When dealing with APIs, especially when you are talking about micro services, you could have more than one hundred services you need to juggle. If using mocking or sandboxes, creating these virtual services could be a huge pain. In addition, the creation of an environment with one hundred services means that you’re going to set up at least one hundred request response pairs. The effort needed to set this up could increase exponentially with the number of services. Your environments should ideally record APIs automatically, allow you to filter the required request-response pairs, and start them at the same time.
Once you’ve started your API environments, it’s important for you to ensure that the API tests are robust and cover all the possible test scenarios. The best way to do this is to have a team member, like a business analyst, develop realistic scenarios that could then be linked to the API test environment through an external data source. This could be a database or even an excel spreadsheet.

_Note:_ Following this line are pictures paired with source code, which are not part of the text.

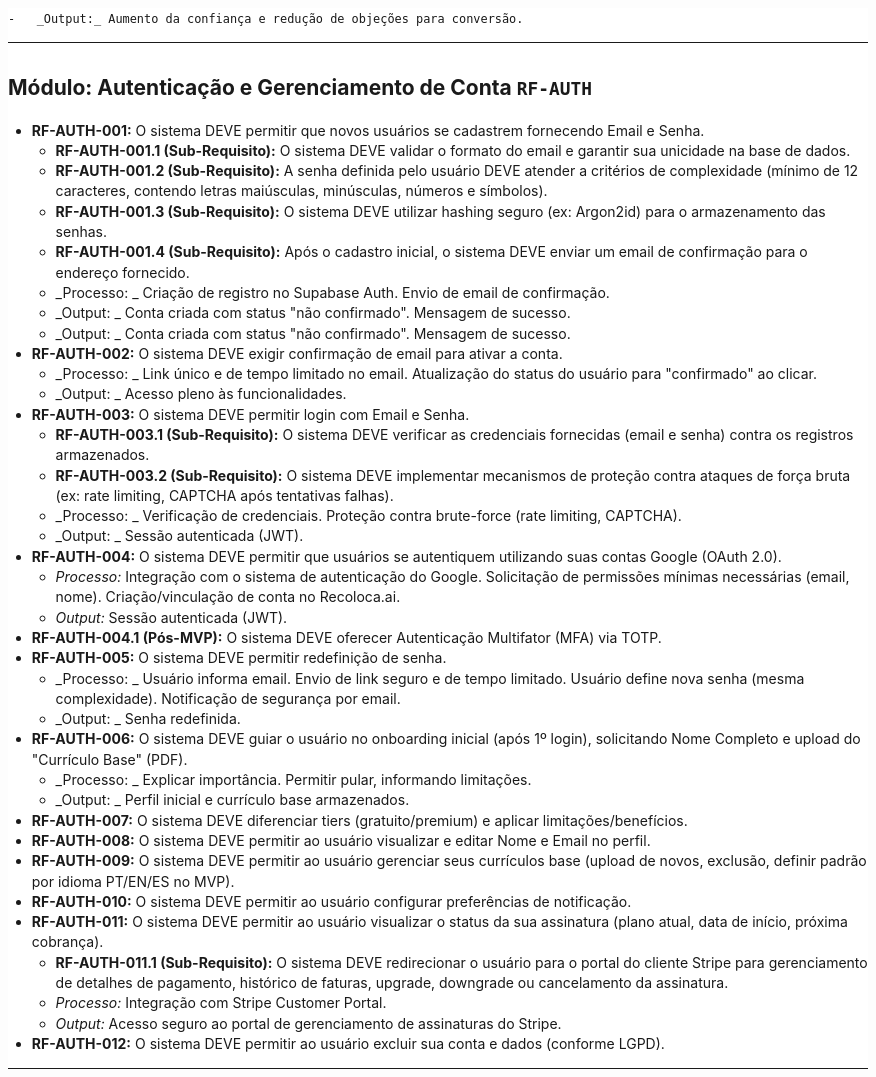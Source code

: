     -   _Output:_ Aumento da confiança e redução de objeções para conversão.

---
**Módulo: Autenticação e Gerenciamento de Conta** `RF-AUTH`
---
-   **RF-AUTH-001:** O sistema DEVE permitir que novos usuários se cadastrem fornecendo Email e Senha.
    -   **RF-AUTH-001.1 (Sub-Requisito):** O sistema DEVE validar o formato do email e garantir sua unicidade na base de dados.
    -   **RF-AUTH-001.2 (Sub-Requisito):** A senha definida pelo usuário DEVE atender a critérios de complexidade (mínimo de 12 caracteres, contendo letras maiúsculas, minúsculas, números e símbolos).
    -   **RF-AUTH-001.3 (Sub-Requisito):** O sistema DEVE utilizar hashing seguro (ex: Argon2id) para o armazenamento das senhas.
    -   **RF-AUTH-001.4 (Sub-Requisito):** Após o cadastro inicial, o sistema DEVE enviar um email de confirmação para o endereço fornecido.
    -   _Processo: _ Criação de registro no Supabase Auth. Envio de email de confirmação.
    -   _Output: _ Conta criada com status "não confirmado". Mensagem de sucesso.
    -   _Output: _ Conta criada com status "não confirmado". Mensagem de sucesso.
-   **RF-AUTH-002:** O sistema DEVE exigir confirmação de email para ativar a conta.
    -   _Processo: _ Link único e de tempo limitado no email. Atualização do status do usuário para "confirmado" ao clicar.
    -   _Output: _ Acesso pleno às funcionalidades.
-   **RF-AUTH-003:** O sistema DEVE permitir login com Email e Senha.
    -   **RF-AUTH-003.1 (Sub-Requisito):** O sistema DEVE verificar as credenciais fornecidas (email e senha) contra os registros armazenados.
    -   **RF-AUTH-003.2 (Sub-Requisito):** O sistema DEVE implementar mecanismos de proteção contra ataques de força bruta (ex: rate limiting, CAPTCHA após tentativas falhas).
    -   _Processo: _ Verificação de credenciais. Proteção contra brute-force (rate limiting, CAPTCHA).
    -   _Output: _ Sessão autenticada (JWT).
-   **RF-AUTH-004:** O sistema DEVE permitir que usuários se autentiquem utilizando suas contas Google (OAuth 2.0).
    -   _Processo:_ Integração com o sistema de autenticação do Google. Solicitação de permissões mínimas necessárias (email, nome). Criação/vinculação de conta no Recoloca.ai.
    -   _Output:_ Sessão autenticada (JWT).
-   **RF-AUTH-004.1 (Pós-MVP):** O sistema DEVE oferecer Autenticação Multifator (MFA) via TOTP.
-   **RF-AUTH-005:** O sistema DEVE permitir redefinição de senha.
    -   _Processo: _ Usuário informa email. Envio de link seguro e de tempo limitado. Usuário define nova senha (mesma complexidade). Notificação de segurança por email.
    -   _Output: _ Senha redefinida.
-   **RF-AUTH-006:** O sistema DEVE guiar o usuário no onboarding inicial (após 1º login), solicitando Nome Completo e upload do "Currículo Base" (PDF).
    -   _Processo: _ Explicar importância. Permitir pular, informando limitações.
    -   _Output: _ Perfil inicial e currículo base armazenados.
-   **RF-AUTH-007:** O sistema DEVE diferenciar tiers (gratuito/premium) e aplicar limitações/benefícios.
-   **RF-AUTH-008:** O sistema DEVE permitir ao usuário visualizar e editar Nome e Email no perfil.
-   **RF-AUTH-009:** O sistema DEVE permitir ao usuário gerenciar seus currículos base (upload de novos, exclusão, definir padrão por idioma PT/EN/ES no MVP).
-   **RF-AUTH-010:** O sistema DEVE permitir ao usuário configurar preferências de notificação.
-   **RF-AUTH-011:** O sistema DEVE permitir ao usuário visualizar o status da sua assinatura (plano atual, data de início, próxima cobrança).
    -   **RF-AUTH-011.1 (Sub-Requisito):** O sistema DEVE redirecionar o usuário para o portal do cliente Stripe para gerenciamento de detalhes de pagamento, histórico de faturas, upgrade, downgrade ou cancelamento da assinatura.
    -   _Processo:_ Integração com Stripe Customer Portal.
    -   _Output:_ Acesso seguro ao portal de gerenciamento de assinaturas do Stripe.
-   **RF-AUTH-012:** O sistema DEVE permitir ao usuário excluir sua conta e dados (conforme LGPD).

---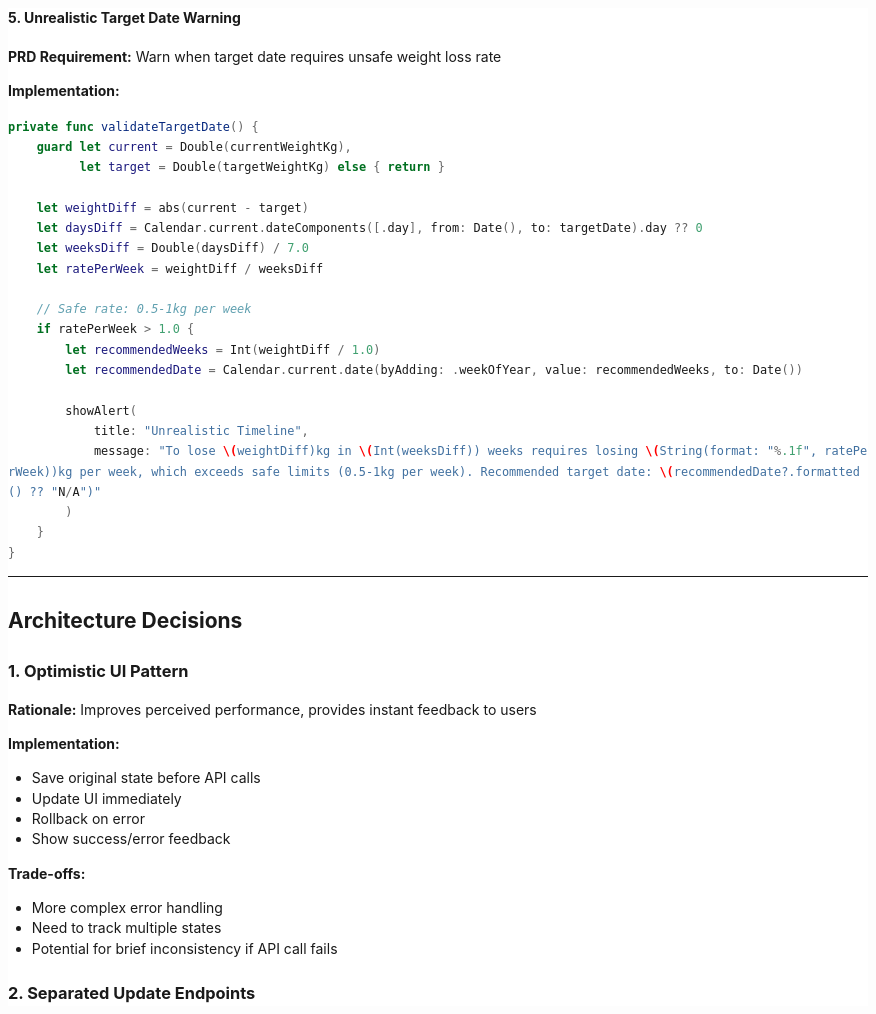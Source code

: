 #### 5. Unrealistic Target Date Warning

**PRD Requirement:** Warn when target date requires unsafe weight loss rate

**Implementation:**

```swift
private func validateTargetDate() {
    guard let current = Double(currentWeightKg),
          let target = Double(targetWeightKg) else { return }

    let weightDiff = abs(current - target)
    let daysDiff = Calendar.current.dateComponents([.day], from: Date(), to: targetDate).day ?? 0
    let weeksDiff = Double(daysDiff) / 7.0
    let ratePerWeek = weightDiff / weeksDiff

    // Safe rate: 0.5-1kg per week
    if ratePerWeek > 1.0 {
        let recommendedWeeks = Int(weightDiff / 1.0)
        let recommendedDate = Calendar.current.date(byAdding: .weekOfYear, value: recommendedWeeks, to: Date())

        showAlert(
            title: "Unrealistic Timeline",
            message: "To lose \(weightDiff)kg in \(Int(weeksDiff)) weeks requires losing \(String(format: "%.1f", ratePerWeek))kg per week, which exceeds safe limits (0.5-1kg per week). Recommended target date: \(recommendedDate?.formatted() ?? "N/A")"
        )
    }
}
```

---

## Architecture Decisions

### 1. Optimistic UI Pattern

**Rationale:** Improves perceived performance, provides instant feedback to users

**Implementation:**

- Save original state before API calls
- Update UI immediately
- Rollback on error
- Show success/error feedback

**Trade-offs:**

- More complex error handling
- Need to track multiple states
- Potential for brief inconsistency if API call fails

### 2. Separated Update Endpoints
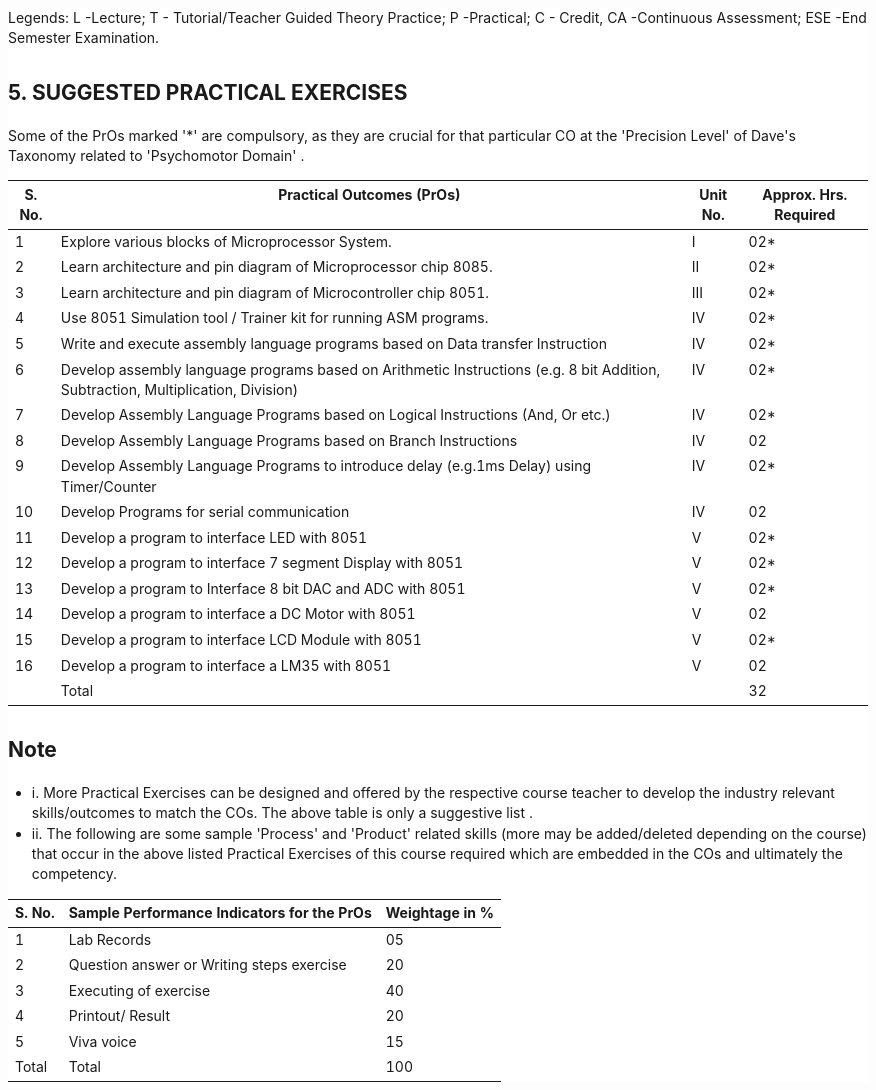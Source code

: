 Legends: L -Lecture; T - Tutorial/Teacher Guided Theory Practice; P -Practical; C - Credit, CA -Continuous Assessment; ESE -End Semester Examination.

## 5. SUGGESTED PRACTICAL EXERCISES

Some of the PrOs marked '*' are compulsory, as they are crucial for that particular CO at the 'Precision Level' of Dave's Taxonomy related to 'Psychomotor Domain' .

| S.  No.   | Practical Outcomes (PrOs)                                                                                                          | Unit  No.   | Approx.  Hrs. Required   |
|-----------|------------------------------------------------------------------------------------------------------------------------------------|-------------|--------------------------|
| 1         | Explore various blocks of Microprocessor System.                                                                                   | I           | 02*                      |
| 2         | Learn architecture and pin diagram of Microprocessor chip 8085.                                                                    | II          | 02*                      |
| 3         | Learn architecture and pin diagram of Microcontroller chip 8051.                                                                   | III         | 02*                      |
| 4         | Use 8051 Simulation tool / Trainer kit for running ASM programs.                                                                   | IV          | 02*                      |
| 5         | Write and execute assembly language programs based on Data  transfer Instruction                                                   | IV          | 02*                      |
| 6         | Develop assembly language programs based on Arithmetic  Instructions (e.g. 8 bit Addition, Subtraction, Multiplication,  Division) | IV          | 02*                      |
| 7         | Develop Assembly Language Programs based on Logical  Instructions (And, Or etc.)                                                   | IV          | 02*                      |
| 8         | Develop Assembly Language Programs based on Branch  Instructions                                                                   | IV          | 02                       |
| 9         | Develop Assembly Language Programs to introduce delay (e.g.1ms  Delay) using Timer/Counter                                         | IV          | 02*                      |
| 10        | Develop Programs for serial communication                                                                                          | IV          | 02                       |
| 11        | Develop a program to interface LED with 8051                                                                                       | V           | 02*                      |
| 12        | Develop a program to interface 7 segment Display with 8051                                                                         | V           | 02*                      |
| 13        | Develop a program to Interface 8 bit DAC and ADC with 8051                                                                         | V           | 02*                      |
| 14        | Develop a program to interface a DC Motor with 8051                                                                                | V           | 02                       |
| 15        | Develop a program to interface LCD Module with 8051                                                                                | V           | 02*                      |
| 16        | Develop a program to interface a LM35 with 8051                                                                                    | V           | 02                       |
|           | Total                                                                                                                              |             | 32                       |

## Note

- i. More Practical Exercises can  be  designed and offered by the respective course teacher to develop the industry relevant skills/outcomes to match the COs. The above table is only a suggestive list .
- ii. The  following  are  some sample 'Process'  and  'Product'  related  skills  (more  may  be added/deleted depending on the course) that occur in the above listed Practical Exercises of this course required which are embedded in the COs and ultimately the competency.

| S. No.   | Sample Performance Indicators for the PrOs   |   Weightage in % |
|----------|----------------------------------------------|------------------|
| 1        | Lab Records                                  |               05 |
| 2        | Question answer or Writing steps exercise    |               20 |
| 3        | Executing of exercise                        |               40 |
| 4        | Printout/ Result                             |               20 |
| 5        | Viva voice                                   |               15 |
| Total    | Total                                        |              100 |
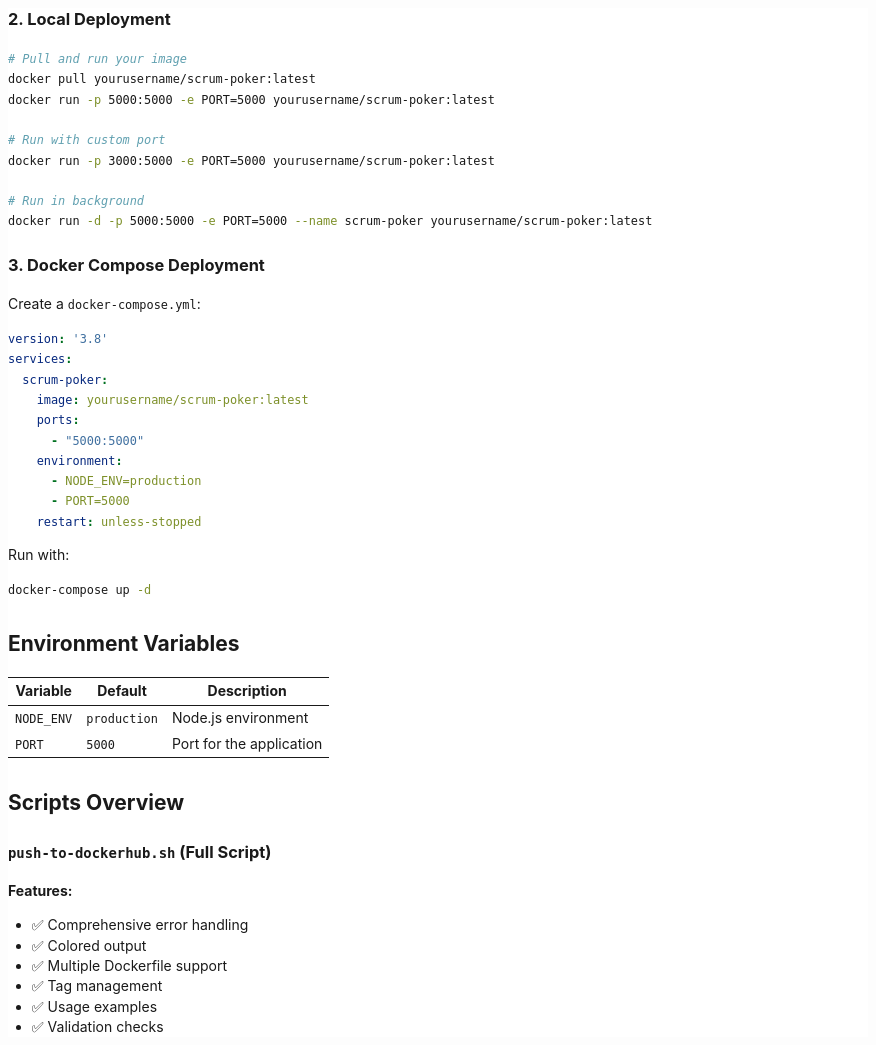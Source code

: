 ### 2. Local Deployment

```bash
# Pull and run your image
docker pull yourusername/scrum-poker:latest
docker run -p 5000:5000 -e PORT=5000 yourusername/scrum-poker:latest

# Run with custom port
docker run -p 3000:5000 -e PORT=5000 yourusername/scrum-poker:latest

# Run in background
docker run -d -p 5000:5000 -e PORT=5000 --name scrum-poker yourusername/scrum-poker:latest
```

### 3. Docker Compose Deployment

Create a `docker-compose.yml`:

```yaml
version: '3.8'
services:
  scrum-poker:
    image: yourusername/scrum-poker:latest
    ports:
      - "5000:5000"
    environment:
      - NODE_ENV=production
      - PORT=5000
    restart: unless-stopped
```

Run with:
```bash
docker-compose up -d
```

## Environment Variables

| Variable | Default | Description |
|----------|---------|-------------|
| `NODE_ENV` | `production` | Node.js environment |
| `PORT` | `5000` | Port for the application |

## Scripts Overview

### `push-to-dockerhub.sh` (Full Script)

**Features:**
- ✅ Comprehensive error handling
- ✅ Colored output
- ✅ Multiple Dockerfile support
- ✅ Tag management
- ✅ Usage examples
- ✅ Validation checks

As APIs change frequently, so do their contracts and it’s crucial to keep track of any changes. Your API environment solution should allow you to refactor any changes made by being able to compare the old and new features and selectively choosing which ones you want to include in your virtual environment. This will eliminate the massive amount of effort required to compare the API responses, parameter by parameter, to see exactly what has changed. This will save your team a lot of time and effort.
After virtual API environments have been spun up, they often need to be shared across teams. We’ve seen many cases where sharing environments requires sending them cross-country or even globally. You should have the capability to do this at the click of a button. Robust virtualization solutions allow you to just drag and drop your virtual APIs onto a sharing agent that could be installed on your network or on the cloud.
Finally, if you’re working with an API test automation tool, it’s critical that you’re able to tear down the environments as quickly as you set them up. API virtualization allows you to accomplish these tactics, so let’s discuss some of the best practices so you can make the most of your tools.
API & UI Test Environment Management: What to look for?
The best way to optimize and manage your test environments is the with the right tool and there are four key aspects you should take into consideration when choosing the right environment management solution.
1. Test environments should be easy to install.
Environments that are easy to install will ensure that you won’t waste time with set up and configuration.
2. Test environments should be easy to enhance.
This is extremely helpful in agile environments where requirements change constantly. If a new browser version is released, or your app is dependent on a third-party API, the needs of your end-user will change accordingly – forcing you to modify your test environments.
3. Test environments should be easy to share.
The easier it is to share your test environments, the more scalable your process will become. If your environments are easily accessible by everyone, you can drastically reduce the time it takes for your testing suite to finish by running your UI tests in parallel. By giving each team member the ability to run parallel tests at the same time, you’ll see better results faster
4. Test environments should be easy to tear down.
As an end user yourself, you should be able to spin down, reconfigure, or reinstall your environments as and when needed.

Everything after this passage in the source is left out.